(Rendered images with source text)

■ ■ ■

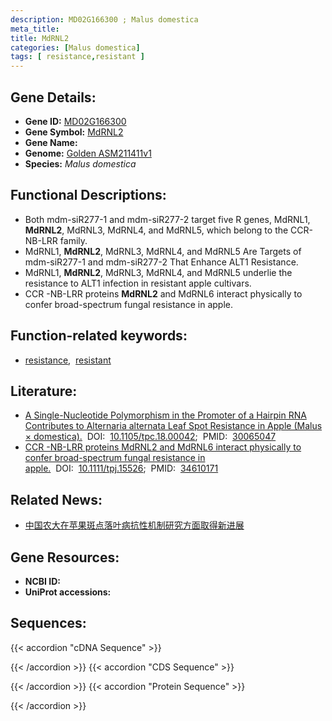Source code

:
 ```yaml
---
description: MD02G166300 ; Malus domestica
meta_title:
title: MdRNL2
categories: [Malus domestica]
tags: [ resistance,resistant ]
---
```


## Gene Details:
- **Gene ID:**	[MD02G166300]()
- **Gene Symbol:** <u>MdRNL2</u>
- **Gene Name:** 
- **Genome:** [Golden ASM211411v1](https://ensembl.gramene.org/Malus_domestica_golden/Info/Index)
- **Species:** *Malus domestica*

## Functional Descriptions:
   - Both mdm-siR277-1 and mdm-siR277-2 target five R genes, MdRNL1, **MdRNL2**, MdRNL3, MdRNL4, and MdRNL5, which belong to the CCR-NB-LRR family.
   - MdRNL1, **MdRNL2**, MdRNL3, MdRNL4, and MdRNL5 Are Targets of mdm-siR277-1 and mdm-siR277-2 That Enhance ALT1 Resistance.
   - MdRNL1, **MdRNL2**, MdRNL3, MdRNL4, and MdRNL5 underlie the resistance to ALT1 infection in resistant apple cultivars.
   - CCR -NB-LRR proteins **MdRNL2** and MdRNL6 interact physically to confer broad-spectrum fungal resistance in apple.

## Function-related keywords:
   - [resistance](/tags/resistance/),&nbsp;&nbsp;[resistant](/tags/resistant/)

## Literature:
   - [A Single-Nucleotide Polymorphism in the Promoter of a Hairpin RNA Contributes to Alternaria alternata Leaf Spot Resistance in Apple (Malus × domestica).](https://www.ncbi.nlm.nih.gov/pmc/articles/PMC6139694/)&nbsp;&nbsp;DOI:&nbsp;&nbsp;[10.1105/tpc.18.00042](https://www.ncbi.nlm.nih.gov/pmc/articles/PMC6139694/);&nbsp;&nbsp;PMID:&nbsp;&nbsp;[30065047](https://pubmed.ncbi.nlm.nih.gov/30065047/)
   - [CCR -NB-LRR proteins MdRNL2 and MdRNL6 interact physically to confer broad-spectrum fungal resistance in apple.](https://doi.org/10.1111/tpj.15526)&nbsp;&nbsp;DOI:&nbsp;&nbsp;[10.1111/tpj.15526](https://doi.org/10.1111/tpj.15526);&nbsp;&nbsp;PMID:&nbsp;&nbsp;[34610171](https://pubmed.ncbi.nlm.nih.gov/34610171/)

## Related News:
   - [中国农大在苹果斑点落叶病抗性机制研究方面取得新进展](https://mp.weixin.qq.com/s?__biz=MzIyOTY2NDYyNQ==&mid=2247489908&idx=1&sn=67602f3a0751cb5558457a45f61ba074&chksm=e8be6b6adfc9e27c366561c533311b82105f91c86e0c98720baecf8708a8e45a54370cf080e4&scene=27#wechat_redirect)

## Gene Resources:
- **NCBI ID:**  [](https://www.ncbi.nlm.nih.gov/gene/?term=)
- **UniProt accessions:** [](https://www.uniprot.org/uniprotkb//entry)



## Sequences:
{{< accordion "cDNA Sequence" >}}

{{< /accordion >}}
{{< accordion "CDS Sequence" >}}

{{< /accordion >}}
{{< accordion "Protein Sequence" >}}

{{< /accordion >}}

■ ■ ■

• _ASSIGNMENT_:
Say again, exactly, only those lines of the records that run from the start through the line with "- **Gene Name:**". Pictures are to be skipped.

• _TASK OUTPUT_:
Source code

:
 ```yaml
---
description: MD02G166300 ; Malus domestica
meta_title:
title: MdRNL2
categories: [Malus domestica]
tags: [ resistance,resistant ]
---
```


## Gene Details:
- **Gene ID:**	[MD02G166300]()
- **Gene Symbol:** <u>MdRNL2</u>
- **Gene Name:** 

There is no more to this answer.